I Don’t Have To. A Journey of Fulfillment: Day 18

Copyright Tam Black 2014 Designed for susanwithpearls.com
Copyright Tam Black 2014
Designed for susanwithpearls.com

Your motivation is your choice
Your intention is your choice
Your will is your choice
In peace, listen within for guidance, so that your actions are motivated by joy, your intentions are loving and your will is simply to share joy and love.

 
I began today’s practice superficially. I seem to be going through repetitions of peaks and valleys with this Journey—the peaks of attunement, then valleys of feeling disconnected; the peaks of understanding, the valleys of having no clue what I’m doing; the peaks of embracing the “fullness” of the Journey, the valleys of disregarding any progress, and feeling resistant.

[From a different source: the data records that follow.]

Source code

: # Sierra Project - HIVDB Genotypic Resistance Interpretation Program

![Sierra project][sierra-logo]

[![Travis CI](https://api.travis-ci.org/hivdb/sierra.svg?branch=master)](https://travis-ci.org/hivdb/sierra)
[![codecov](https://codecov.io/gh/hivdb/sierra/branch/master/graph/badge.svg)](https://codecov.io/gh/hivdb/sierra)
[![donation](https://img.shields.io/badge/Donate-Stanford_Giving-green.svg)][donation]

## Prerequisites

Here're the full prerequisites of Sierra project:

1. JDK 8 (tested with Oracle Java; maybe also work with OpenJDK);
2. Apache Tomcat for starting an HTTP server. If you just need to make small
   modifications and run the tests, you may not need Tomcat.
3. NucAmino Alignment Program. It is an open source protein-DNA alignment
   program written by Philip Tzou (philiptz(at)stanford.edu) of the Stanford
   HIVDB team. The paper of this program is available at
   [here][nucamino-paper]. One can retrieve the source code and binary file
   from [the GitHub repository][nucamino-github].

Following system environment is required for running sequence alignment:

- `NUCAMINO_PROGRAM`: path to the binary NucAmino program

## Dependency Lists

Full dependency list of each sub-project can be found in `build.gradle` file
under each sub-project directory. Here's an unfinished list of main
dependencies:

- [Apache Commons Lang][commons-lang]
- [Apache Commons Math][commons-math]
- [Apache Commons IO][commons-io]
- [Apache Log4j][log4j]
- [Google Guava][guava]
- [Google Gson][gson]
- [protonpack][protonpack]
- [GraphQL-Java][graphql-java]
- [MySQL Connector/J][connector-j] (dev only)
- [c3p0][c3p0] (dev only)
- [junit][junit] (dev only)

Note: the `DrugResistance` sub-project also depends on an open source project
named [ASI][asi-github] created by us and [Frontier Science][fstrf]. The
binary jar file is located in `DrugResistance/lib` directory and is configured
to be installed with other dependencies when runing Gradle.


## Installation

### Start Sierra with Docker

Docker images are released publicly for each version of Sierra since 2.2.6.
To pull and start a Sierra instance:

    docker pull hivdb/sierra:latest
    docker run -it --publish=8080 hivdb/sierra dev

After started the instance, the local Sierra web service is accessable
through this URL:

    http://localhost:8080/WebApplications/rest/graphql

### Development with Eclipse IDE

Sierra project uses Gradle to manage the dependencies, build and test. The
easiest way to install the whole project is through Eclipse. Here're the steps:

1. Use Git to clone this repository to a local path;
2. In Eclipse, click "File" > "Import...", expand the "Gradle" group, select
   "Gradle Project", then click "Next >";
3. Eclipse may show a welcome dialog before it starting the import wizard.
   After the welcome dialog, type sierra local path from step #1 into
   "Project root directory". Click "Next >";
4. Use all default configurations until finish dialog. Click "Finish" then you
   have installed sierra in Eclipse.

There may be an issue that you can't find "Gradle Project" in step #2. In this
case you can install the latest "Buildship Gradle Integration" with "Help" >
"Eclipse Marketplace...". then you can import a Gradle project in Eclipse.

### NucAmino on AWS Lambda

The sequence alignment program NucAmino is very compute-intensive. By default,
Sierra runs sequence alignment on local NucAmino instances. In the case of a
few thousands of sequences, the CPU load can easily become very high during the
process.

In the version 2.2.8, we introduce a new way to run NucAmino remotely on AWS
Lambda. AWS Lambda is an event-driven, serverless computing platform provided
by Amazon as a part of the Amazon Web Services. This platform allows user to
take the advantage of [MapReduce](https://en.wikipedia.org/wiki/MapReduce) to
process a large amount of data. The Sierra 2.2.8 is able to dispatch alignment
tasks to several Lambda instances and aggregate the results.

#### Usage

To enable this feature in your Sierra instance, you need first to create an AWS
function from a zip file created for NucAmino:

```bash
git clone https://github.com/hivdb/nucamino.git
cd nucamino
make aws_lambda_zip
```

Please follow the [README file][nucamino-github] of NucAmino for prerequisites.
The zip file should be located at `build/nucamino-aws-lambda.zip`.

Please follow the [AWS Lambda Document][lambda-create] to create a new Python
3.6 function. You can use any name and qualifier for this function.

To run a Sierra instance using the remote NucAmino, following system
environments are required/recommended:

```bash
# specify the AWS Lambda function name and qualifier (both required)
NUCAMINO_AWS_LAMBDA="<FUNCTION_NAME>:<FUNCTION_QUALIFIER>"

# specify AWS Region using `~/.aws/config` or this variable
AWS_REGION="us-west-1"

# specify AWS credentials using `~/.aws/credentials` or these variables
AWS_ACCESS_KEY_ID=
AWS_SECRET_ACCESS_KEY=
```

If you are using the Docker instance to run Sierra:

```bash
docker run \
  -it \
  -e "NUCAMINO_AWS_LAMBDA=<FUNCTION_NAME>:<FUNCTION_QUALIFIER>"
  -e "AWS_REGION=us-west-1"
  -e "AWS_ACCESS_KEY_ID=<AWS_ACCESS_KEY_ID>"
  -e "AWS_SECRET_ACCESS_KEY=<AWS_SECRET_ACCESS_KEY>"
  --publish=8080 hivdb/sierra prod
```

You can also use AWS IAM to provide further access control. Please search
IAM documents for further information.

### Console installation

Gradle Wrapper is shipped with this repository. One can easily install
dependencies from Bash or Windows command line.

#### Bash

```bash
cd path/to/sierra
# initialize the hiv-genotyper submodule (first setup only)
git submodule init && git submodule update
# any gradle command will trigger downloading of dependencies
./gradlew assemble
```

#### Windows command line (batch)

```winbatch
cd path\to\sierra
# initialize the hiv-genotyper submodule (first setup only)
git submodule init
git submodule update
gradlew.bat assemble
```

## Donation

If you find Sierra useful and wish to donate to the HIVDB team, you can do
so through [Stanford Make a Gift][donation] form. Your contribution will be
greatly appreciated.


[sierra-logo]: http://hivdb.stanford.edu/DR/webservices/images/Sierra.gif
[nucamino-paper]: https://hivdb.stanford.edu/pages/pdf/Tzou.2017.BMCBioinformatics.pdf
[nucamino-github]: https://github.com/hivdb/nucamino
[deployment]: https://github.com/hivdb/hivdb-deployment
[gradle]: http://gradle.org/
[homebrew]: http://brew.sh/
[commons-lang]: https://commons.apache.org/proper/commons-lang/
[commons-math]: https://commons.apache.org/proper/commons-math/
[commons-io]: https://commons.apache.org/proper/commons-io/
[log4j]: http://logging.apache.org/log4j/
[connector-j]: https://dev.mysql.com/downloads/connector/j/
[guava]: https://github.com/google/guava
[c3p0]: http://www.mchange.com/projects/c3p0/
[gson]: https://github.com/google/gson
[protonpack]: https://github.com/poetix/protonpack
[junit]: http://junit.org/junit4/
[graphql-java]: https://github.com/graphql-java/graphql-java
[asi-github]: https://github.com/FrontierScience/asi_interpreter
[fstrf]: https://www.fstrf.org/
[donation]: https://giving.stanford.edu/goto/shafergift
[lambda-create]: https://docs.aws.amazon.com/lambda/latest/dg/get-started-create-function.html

It feels like I’ve had more valleys than peaks. I don’t know if that’s true or not, that’s just how it feels. Valleys seem to reinforce a thought that sounds like, “What’s the point anyway? You might as well just stop. You aren’t getting anywhere.”
When I listen to those thoughts, it’s hard to focus, to go deep, to really make an honest attempt to uncover what’s real, and to blow the fog away…just a bit.

That’s how I started with today’s guiding thought. I began today superficially, listening to those thoughts. “Blah, blah, blah…motivation. Blah, blah, blah…choice. Blah, blah, blah…joy.” I read the guiding thought several times this way. I thought, “All I have to do is read it. I don’t have to go deep. I don’t have to be inspired. I don’t have to feel myself shift. All I have to do is read. Just read. Just write. Just get through it.”

The problem was, even though I was doing what I had agreed to (the minimum “requirement” I set for myself on this journey), the thought got in the way. The superficiality was not a problem; sometimes I need to just step back and it’s ok. The problem was today, thinking, “I don’t have to” was not a neutral thought. It was worse than complacency; it was encouraging me away from going deeper.

There’s a difference between stepping back and hindering progress. Sometimes stepping back is helpful. Sometimes it is giving yourself a break in order to gear up for the next peak. Hindering progress is self-sabotage.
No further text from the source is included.